I didn't leave _that_ long ago, and don't want to look up my contract/NDA to see when it expires, so I don't want to go into too much detail.
Flash cost Adobe a lot to develop (it was a big team). At some point, I speculate[+] that Adobe simply decided they no longer need the runtime, since the browsers have/will soon have all the capabilities that they need, natively. So why waste the money?
[+] I don't know for sure (e.g. I didn't participate directly in the decision); but still, I believe my speculation is much more informed that the typical net user who just noticed the coincidence and wanted to believe the narrative.
"Adobe simply decided they no longer need the runtime, since the browsers have/will soon have all the capabilities that they need, natively."

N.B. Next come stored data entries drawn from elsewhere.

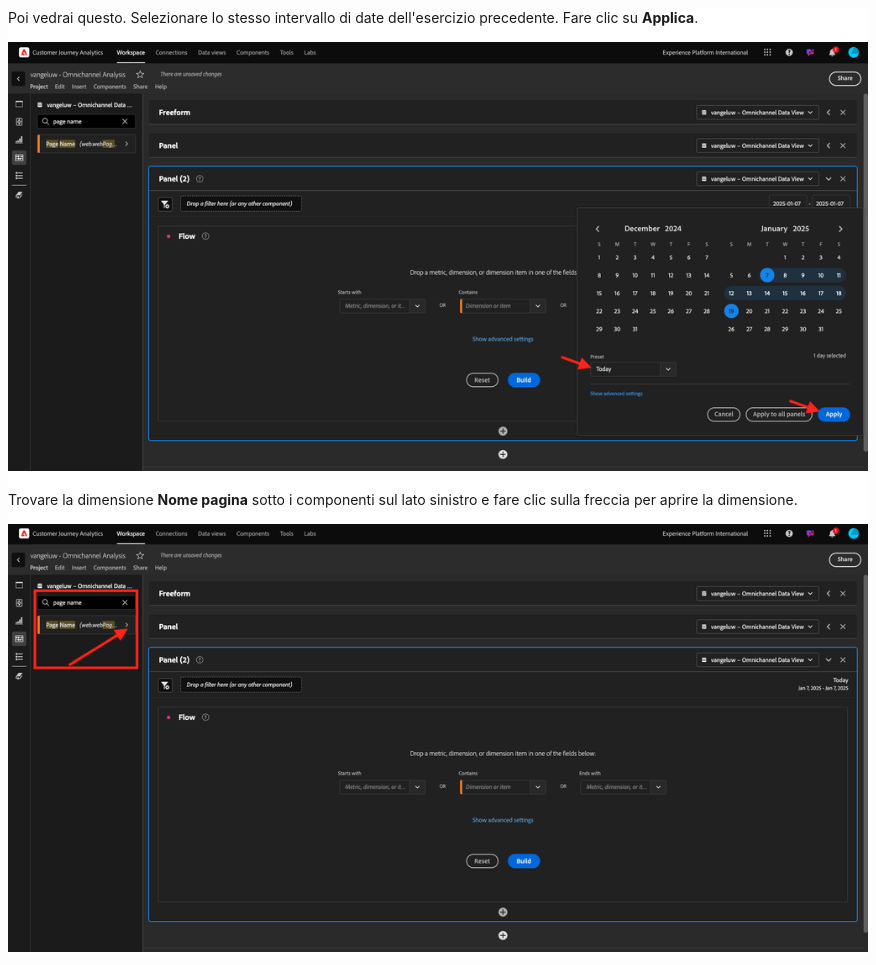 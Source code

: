 Poi vedrai questo. Selezionare lo stesso intervallo di date dell&#39;esercizio precedente. Fare clic su **Applica**.

![demo](./images/pro0b.png)

Trovare la dimensione **Nome pagina** sotto i componenti sul lato sinistro e fare clic sulla freccia per aprire la dimensione.

![demo](./images/pro36.png)

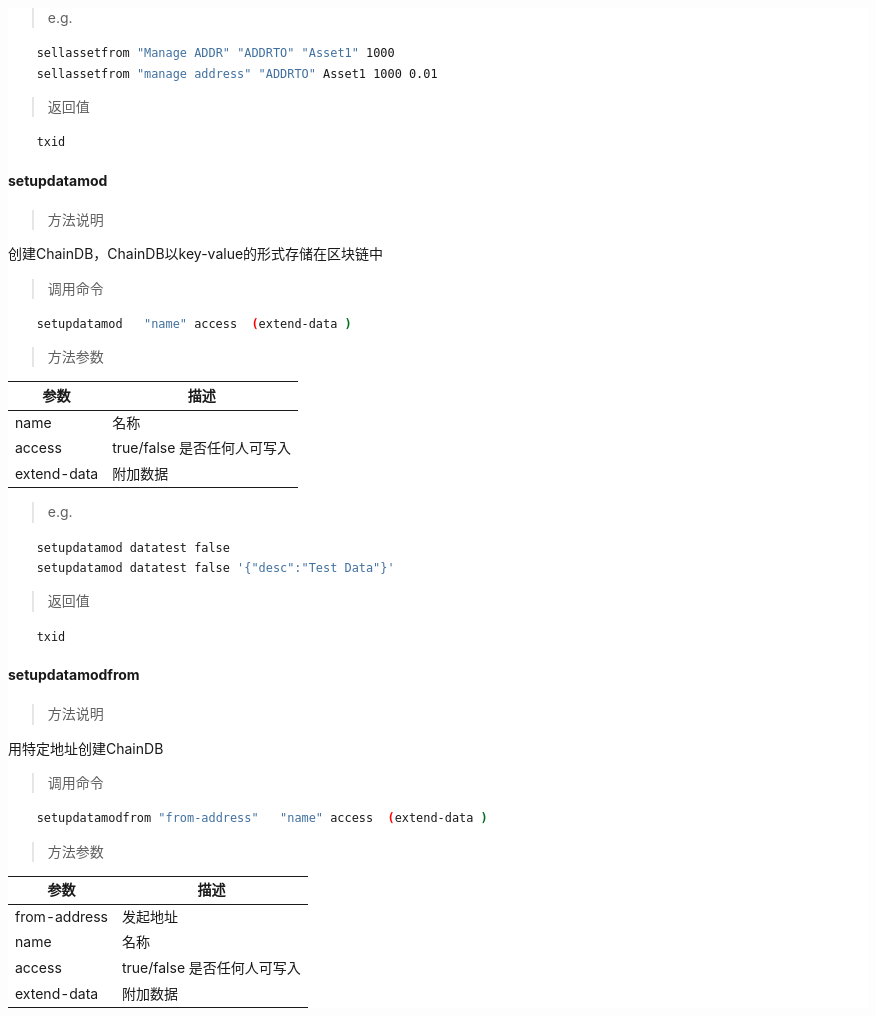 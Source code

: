 > e.g.

```bash
	sellassetfrom "Manage ADDR" "ADDRTO" "Asset1" 1000
	sellassetfrom "manage address" "ADDRTO" Asset1 1000 0.01
```

> 返回值

```bash
	txid
```
#### setupdatamod
> 方法说明

创建ChainDB，ChainDB以key-value的形式存储在区块链中

> 调用命令

```bash
	setupdatamod   "name" access  (extend-data )
```
> 方法参数

|参数		|描述						|
|--			|--							|
|name		|名称						|
|access		|true/false 是否任何人可写入|
|extend-data|附加数据					|


> e.g.

```bash
	setupdatamod datatest false
	setupdatamod datatest false '{"desc":"Test Data"}'
```

> 返回值

```bash
	txid
```
#### setupdatamodfrom
> 方法说明

用特定地址创建ChainDB

> 调用命令

```bash
	setupdatamodfrom "from-address"   "name" access  (extend-data )
```
> 方法参数

|参数			|描述						|
|--				|--							|
|from-address	|发起地址					|
|name			|名称						|
|access			|true/false 是否任何人可写入|
|extend-data	|附加数据					|

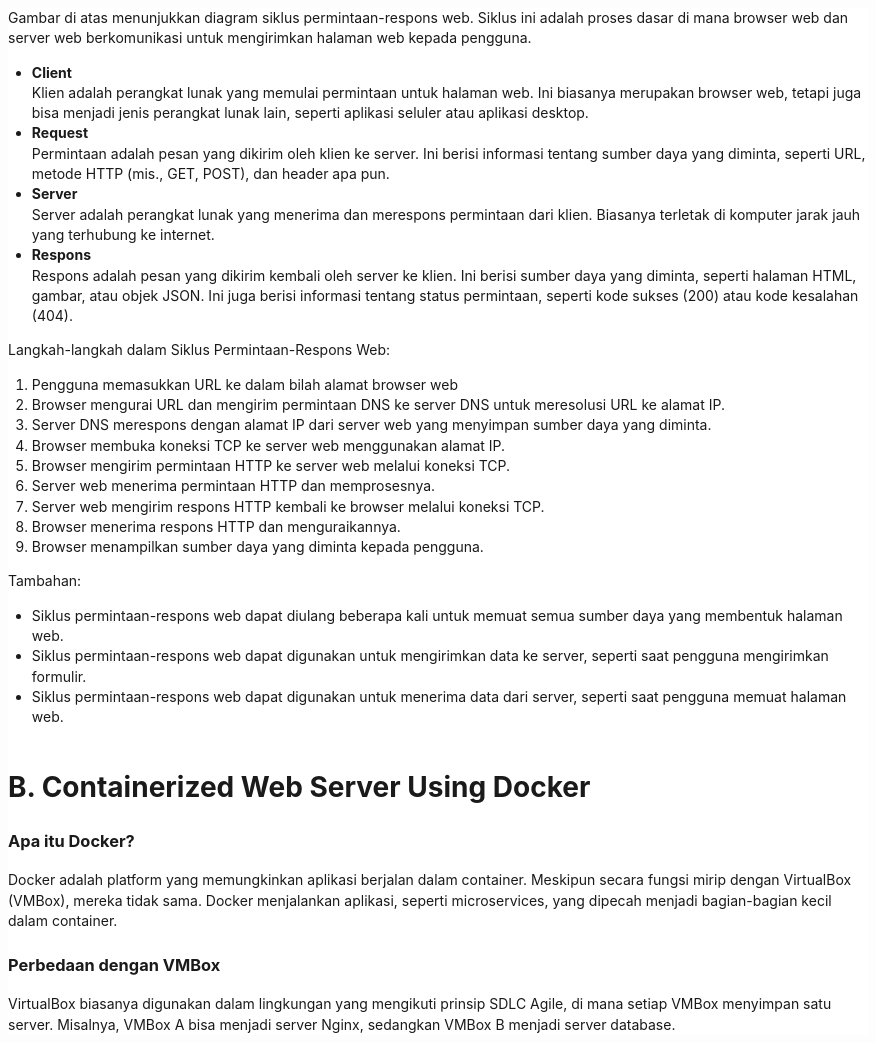 Gambar di atas menunjukkan diagram siklus permintaan-respons web. Siklus ini adalah proses dasar di mana browser web dan server web berkomunikasi untuk mengirimkan halaman web kepada pengguna.

- **Client** <br>
  Klien adalah perangkat lunak yang memulai permintaan untuk halaman web. Ini biasanya merupakan browser web, tetapi juga bisa menjadi jenis perangkat lunak lain, seperti aplikasi seluler atau aplikasi desktop.
- **Request** <br>
  Permintaan adalah pesan yang dikirim oleh klien ke server. Ini berisi informasi tentang sumber daya yang diminta, seperti URL, metode HTTP (mis., GET, POST), dan header apa pun.
- **Server** <br>
  Server adalah perangkat lunak yang menerima dan merespons permintaan dari klien. Biasanya terletak di komputer jarak jauh yang terhubung ke internet.
- **Respons** <br>
  Respons adalah pesan yang dikirim kembali oleh server ke klien. Ini berisi sumber daya yang diminta, seperti halaman HTML, gambar, atau objek JSON. Ini juga berisi informasi tentang status permintaan, seperti kode sukses (200) atau kode kesalahan (404).

Langkah-langkah dalam Siklus Permintaan-Respons Web:
1. Pengguna memasukkan URL ke dalam bilah alamat browser web
2. Browser mengurai URL dan mengirim permintaan DNS ke server DNS untuk meresolusi URL ke alamat IP.
3. Server DNS merespons dengan alamat IP dari server web yang menyimpan sumber daya yang diminta.
4. Browser membuka koneksi TCP ke server web menggunakan alamat IP.
5. Browser mengirim permintaan HTTP ke server web melalui koneksi TCP.
6. Server web menerima permintaan HTTP dan memprosesnya.
7. Server web mengirim respons HTTP kembali ke browser melalui koneksi TCP.
8. Browser menerima respons HTTP dan menguraikannya.
9. Browser menampilkan sumber daya yang diminta kepada pengguna.

Tambahan:
- Siklus permintaan-respons web dapat diulang beberapa kali untuk memuat semua sumber daya yang membentuk halaman web.
- Siklus permintaan-respons web dapat digunakan untuk mengirimkan data ke server, seperti saat pengguna mengirimkan formulir.
- Siklus permintaan-respons web dapat digunakan untuk menerima data dari server, seperti saat pengguna memuat halaman web.

#

# B. Containerized Web Server Using Docker
### Apa itu Docker?
Docker adalah platform yang memungkinkan aplikasi berjalan dalam container. Meskipun secara fungsi mirip dengan VirtualBox (VMBox), mereka tidak sama. Docker menjalankan aplikasi, seperti microservices, yang dipecah menjadi bagian-bagian kecil dalam container.

### Perbedaan dengan VMBox
VirtualBox biasanya digunakan dalam lingkungan yang mengikuti prinsip SDLC Agile, di mana setiap VMBox menyimpan satu server. Misalnya, VMBox A bisa menjadi server Nginx, sedangkan VMBox B menjadi server database.
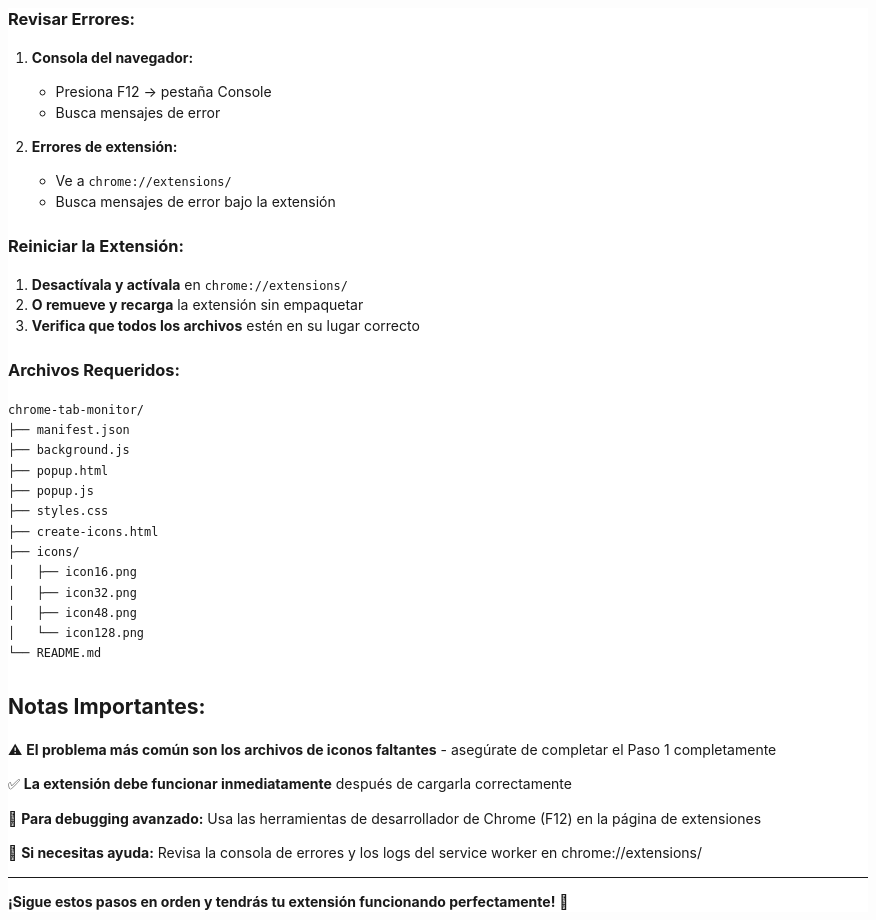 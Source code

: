### **Revisar Errores:**
1. **Consola del navegador:**
   - Presiona F12 → pestaña Console
   - Busca mensajes de error

2. **Errores de extensión:**
   - Ve a `chrome://extensions/`
   - Busca mensajes de error bajo la extensión

### **Reiniciar la Extensión:**
1. **Desactívala y actívala** en `chrome://extensions/`
2. **O remueve y recarga** la extensión sin empaquetar
3. **Verifica que todos los archivos** estén en su lugar correcto

### **Archivos Requeridos:**
```
chrome-tab-monitor/
├── manifest.json
├── background.js
├── popup.html
├── popup.js
├── styles.css
├── create-icons.html
├── icons/
│   ├── icon16.png
│   ├── icon32.png
│   ├── icon48.png
│   └── icon128.png
└── README.md
```

## **Notas Importantes:**

⚠️ **El problema más común son los archivos de iconos faltantes** - asegúrate de completar el Paso 1 completamente

✅ **La extensión debe funcionar inmediatamente** después de cargarla correctamente

🔧 **Para debugging avanzado:** Usa las herramientas de desarrollador de Chrome (F12) en la página de extensiones

📧 **Si necesitas ayuda:** Revisa la consola de errores y los logs del service worker en chrome://extensions/

---

**¡Sigue estos pasos en orden y tendrás tu extensión funcionando perfectamente!** 🚀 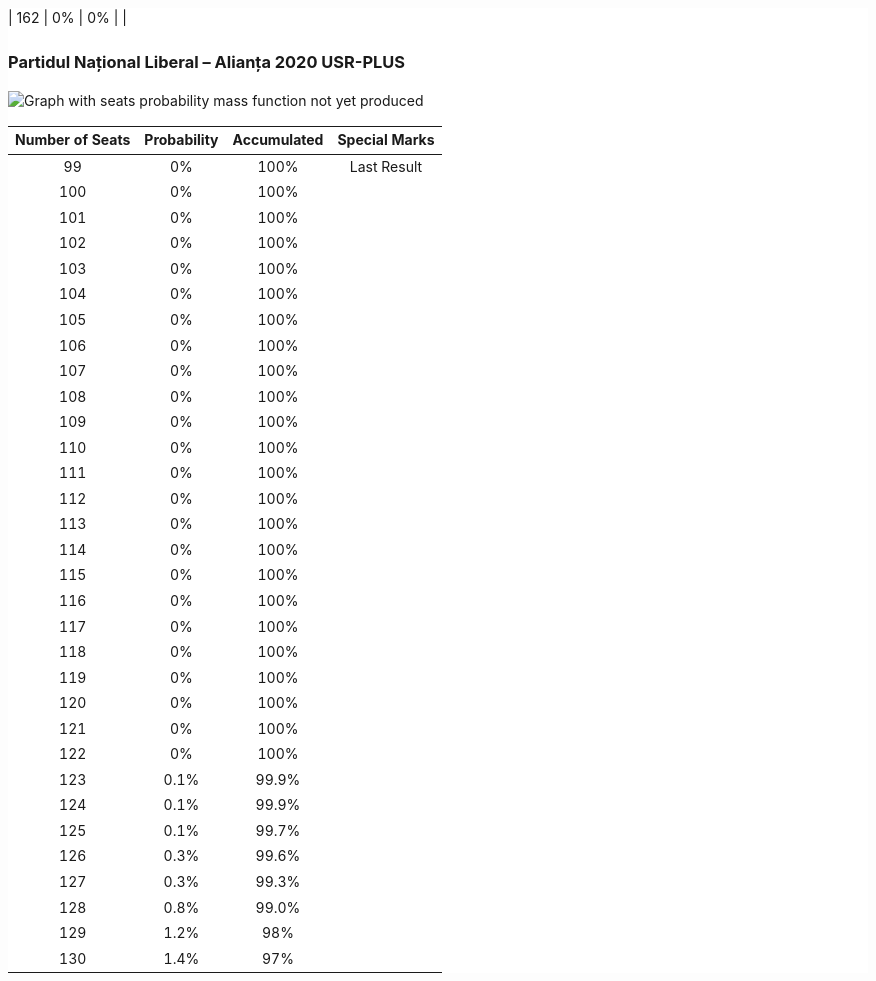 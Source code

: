 | 162 | 0% | 0% |  |

### Partidul Național Liberal – Alianța 2020 USR-PLUS

![Graph with seats probability mass function not yet produced](2019-01-30-IMAS-coalitions-seats-pmf-pnl–a2020.png "Seats Probability Mass Function")

| Number of Seats | Probability | Accumulated | Special Marks |
|:---------------:|:-----------:|:-----------:|:-------------:|
| 99 | 0% | 100% | Last Result |
| 100 | 0% | 100% |  |
| 101 | 0% | 100% |  |
| 102 | 0% | 100% |  |
| 103 | 0% | 100% |  |
| 104 | 0% | 100% |  |
| 105 | 0% | 100% |  |
| 106 | 0% | 100% |  |
| 107 | 0% | 100% |  |
| 108 | 0% | 100% |  |
| 109 | 0% | 100% |  |
| 110 | 0% | 100% |  |
| 111 | 0% | 100% |  |
| 112 | 0% | 100% |  |
| 113 | 0% | 100% |  |
| 114 | 0% | 100% |  |
| 115 | 0% | 100% |  |
| 116 | 0% | 100% |  |
| 117 | 0% | 100% |  |
| 118 | 0% | 100% |  |
| 119 | 0% | 100% |  |
| 120 | 0% | 100% |  |
| 121 | 0% | 100% |  |
| 122 | 0% | 100% |  |
| 123 | 0.1% | 99.9% |  |
| 124 | 0.1% | 99.9% |  |
| 125 | 0.1% | 99.7% |  |
| 126 | 0.3% | 99.6% |  |
| 127 | 0.3% | 99.3% |  |
| 128 | 0.8% | 99.0% |  |
| 129 | 1.2% | 98% |  |
| 130 | 1.4% | 97% |  | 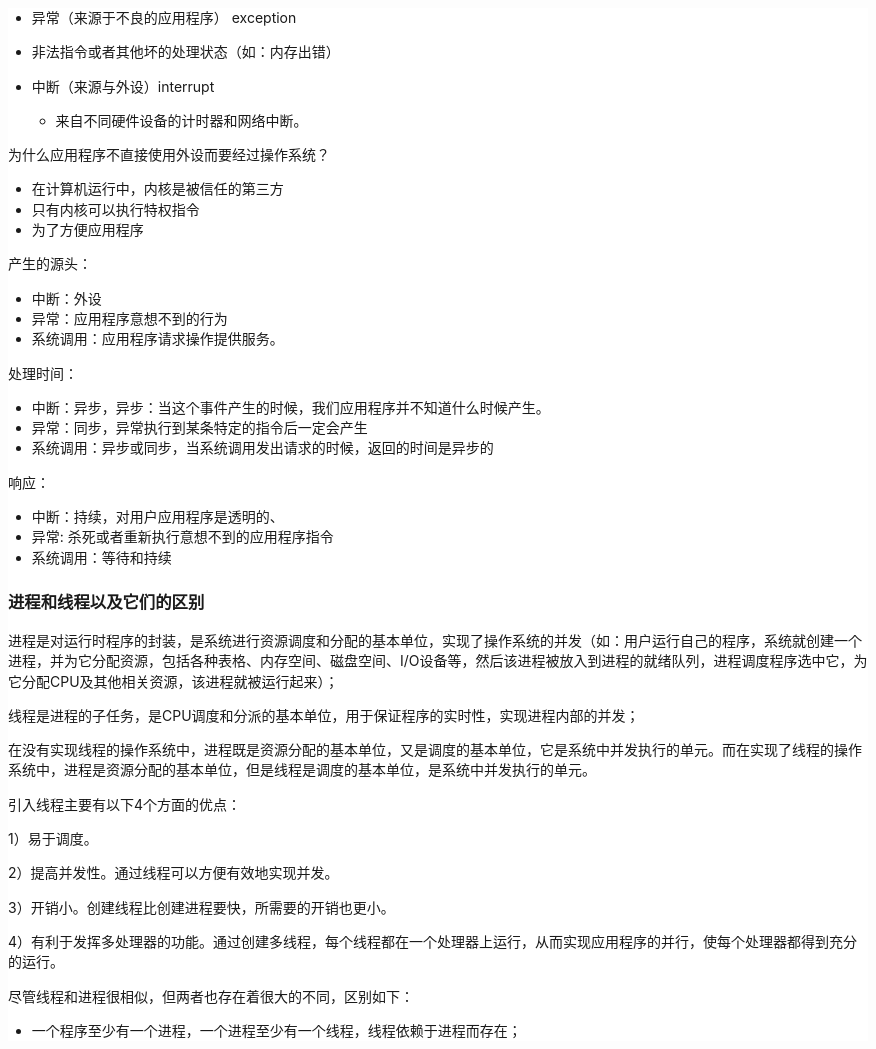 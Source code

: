 - 异常（来源于不良的应用程序） exception

- 非法指令或者其他坏的处理状态（如：内存出错）

- 中断（来源与外设）interrupt

  - 来自不同硬件设备的计时器和网络中断。

    

为什么应用程序不直接使用外设而要经过操作系统？

- 在计算机运行中，内核是被信任的第三方
- 只有内核可以执行特权指令
- 为了方便应用程序



产生的源头：

- 中断：外设
- 异常：应用程序意想不到的行为
- 系统调用：应用程序请求操作提供服务。



处理时间：

- 中断：异步，异步：当这个事件产生的时候，我们应用程序并不知道什么时候产生。
- 异常：同步，异常执行到某条特定的指令后一定会产生
- 系统调用：异步或同步，当系统调用发出请求的时候，返回的时间是异步的



响应：

- 中断：持续，对用户应用程序是透明的、
- 异常: 杀死或者重新执行意想不到的应用程序指令
- 系统调用：等待和持续

###  **进程和线程以及它们的区别** 

进程是对运行时程序的封装，是系统进行资源调度和分配的基本单位，实现了操作系统的并发（如：用户运行自己的程序，系统就创建一个进程，并为它分配资源，包括各种表格、内存空间、磁盘空间、I/O设备等，然后该进程被放入到进程的就绪队列，进程调度程序选中它，为它分配CPU及其他相关资源，该进程就被运行起来）；

线程是进程的子任务，是CPU调度和分派的基本单位，用于保证程序的实时性，实现进程内部的并发；

在没有实现线程的操作系统中，进程既是资源分配的基本单位，又是调度的基本单位，它是系统中并发执行的单元。而在实现了线程的操作系统中，进程是资源分配的基本单位，但是线程是调度的基本单位，是系统中并发执行的单元。

引入线程主要有以下4个方面的优点：

1）易于调度。

2）提高并发性。通过线程可以方便有效地实现并发。

3）开销小。创建线程比创建进程要快，所需要的开销也更小。

4）有利于发挥多处理器的功能。通过创建多线程，每个线程都在一个处理器上运行，从而实现应用程序的并行，使每个处理器都得到充分的运行。

尽管线程和进程很相似，但两者也存在着很大的不同，区别如下：

- 一个程序至少有一个进程，一个进程至少有一个线程，线程依赖于进程而存在；
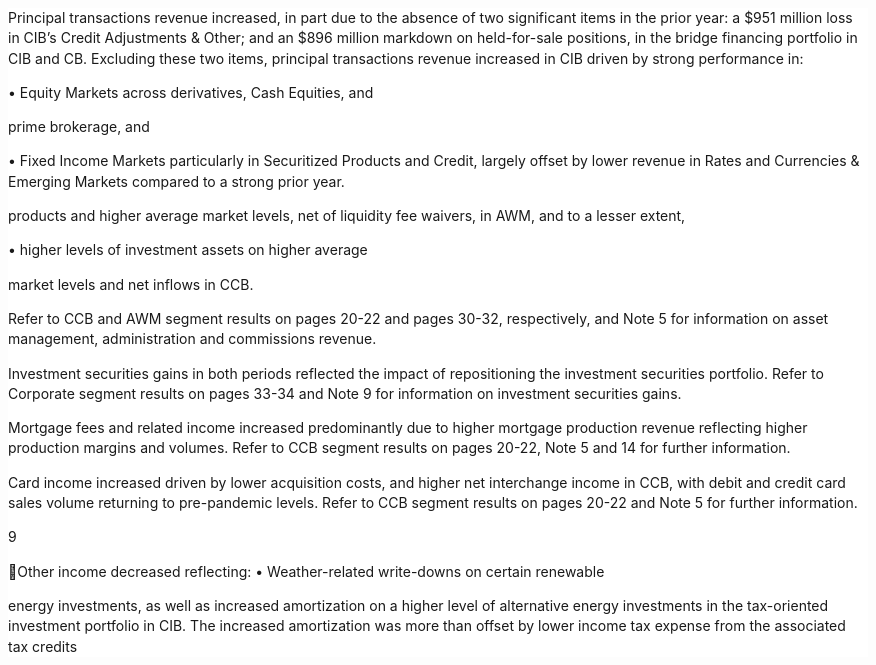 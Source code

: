 Principal transactions revenue increased, in part due to
the absence of two significant items in the prior year: a
$951 million loss in CIB’s Credit Adjustments & Other; and
an $896 million markdown on held-for-sale positions, in the
bridge financing portfolio in CIB and CB.
Excluding these two items, principal transactions revenue
increased in CIB driven by strong performance in:

• Equity Markets across derivatives, Cash Equities, and

prime brokerage, and

• Fixed Income Markets particularly in Securitized Products
and Credit, largely offset by lower revenue in Rates and
Currencies & Emerging Markets compared to a strong
prior year.

products and higher average market levels, net of
liquidity fee waivers, in AWM, and to a lesser extent,

• higher levels of investment assets on higher average

market levels and net inflows in CCB.

Refer to CCB and AWM segment results on pages 20-22 and
pages 30-32, respectively, and Note 5 for information on
asset management, administration and commissions
revenue.

Investment securities gains in both periods reflected the
impact of repositioning the investment securities portfolio.
Refer to Corporate segment results on pages 33-34 and
Note 9 for information on investment securities gains.

Mortgage fees and related income increased
predominantly due to higher mortgage production revenue
reflecting higher production margins and volumes.
Refer to CCB segment results on pages 20-22, Note 5 and
14 for further information.

Card income increased driven by lower acquisition costs,
and higher net interchange income in CCB, with debit and
credit card sales volume returning to pre-pandemic levels.
Refer to CCB segment results on pages 20-22 and Note 5
for further information.

9

Other income decreased reflecting:
• Weather-related write-downs on certain renewable

energy investments, as well as increased amortization on
a higher level of alternative energy investments in the
tax-oriented investment portfolio in CIB. The increased
amortization was more than offset by lower income tax
expense from the associated tax credits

I think that ignores a very very significant reason for the browsers getting to that point of being able to supplant Flash being that is was terrible and security nightmare and Apple had shifted mindshare against it and shown it wasn't needed in a mainstream platform. It wasn't just Adobe graciously terminating a successful platform that gave them a lot of influence.
Never claimed that it was without problems. But look at the timeline: Steve Jobs letter was April 29, 2010. About a year later Adobe stopped development of Flash on mobile (that's when they really killed it, the next 10 years were necessary to implement the decision basically). You really think that letter shifted mindshare in 1 year? Trust me, the opposite was true, there were some really big players that wanted to announce flash support on mobile and were caught completely off guard.
Using flash cc several years before EOL, it just wasn't a particularly consistent environment to develop in regardless of target device, and if you wanted to make ipad apps you ran into lots of limitations on what you could actually do with a release build, not sure if flash ever got the opportunity to use runtime interpreted actionscript 3 on release builds for iOS... that would have been nice to have.